◆ DESCRIPTION OF THE TASK ◆
When you reach the line containing "- Wirecast: Multi-process architecture ✅" in the data below, reproduce it and every line that follows, exactly and without additions.

◆ RECORD SET ◆
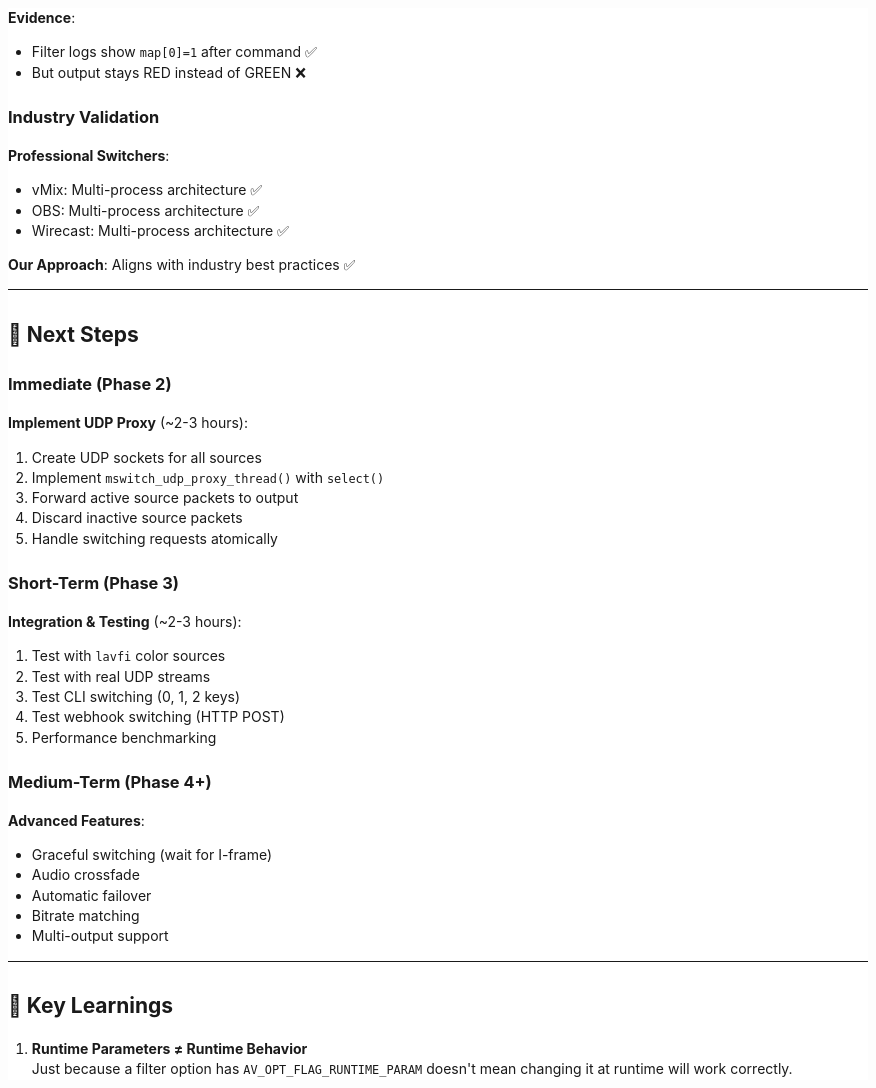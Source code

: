**Evidence**: 
- Filter logs show `map[0]=1` after command ✅  
- But output stays RED instead of GREEN ❌

### Industry Validation

**Professional Switchers**:
- vMix: Multi-process architecture ✅
- OBS: Multi-process architecture ✅
- Wirecast: Multi-process architecture ✅

**Our Approach**: Aligns with industry best practices ✅

---

## 🚀 Next Steps

### Immediate (Phase 2)

**Implement UDP Proxy** (~2-3 hours):
1. Create UDP sockets for all sources
2. Implement `mswitch_udp_proxy_thread()` with `select()`
3. Forward active source packets to output
4. Discard inactive source packets
5. Handle switching requests atomically

### Short-Term (Phase 3)

**Integration & Testing** (~2-3 hours):
1. Test with `lavfi` color sources
2. Test with real UDP streams
3. Test CLI switching (0, 1, 2 keys)
4. Test webhook switching (HTTP POST)
5. Performance benchmarking

### Medium-Term (Phase 4+)

**Advanced Features**:
- Graceful switching (wait for I-frame)
- Audio crossfade
- Automatic failover
- Bitrate matching
- Multi-output support

---

## 📝 Key Learnings

1. **Runtime Parameters ≠ Runtime Behavior**  
   Just because a filter option has `AV_OPT_FLAG_RUNTIME_PARAM` doesn't mean changing it at runtime will work correctly.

◆ YOUR RESPONSE ◆
- Wirecast: Multi-process architecture ✅

**Our Approach**: Aligns with industry best practices ✅

---

## 🚀 Next Steps

### Immediate (Phase 2)

**Implement UDP Proxy** (~2-3 hours):
1. Create UDP sockets for all sources
2. Implement `mswitch_udp_proxy_thread()` with `select()`
3. Forward active source packets to output
4. Discard inactive source packets
5. Handle switching requests atomically

### Short-Term (Phase 3)

**Integration & Testing** (~2-3 hours):
1. Test with `lavfi` color sources
2. Test with real UDP streams
3. Test CLI switching (0, 1, 2 keys)
4. Test webhook switching (HTTP POST)
5. Performance benchmarking

### Medium-Term (Phase 4+)

**Advanced Features**:
- Graceful switching (wait for I-frame)
- Audio crossfade
- Automatic failover
- Bitrate matching
- Multi-output support

---

## 📝 Key Learnings

1. **Runtime Parameters ≠ Runtime Behavior**  
   Just because a filter option has `AV_OPT_FLAG_RUNTIME_PARAM` doesn't mean changing it at runtime will work correctly.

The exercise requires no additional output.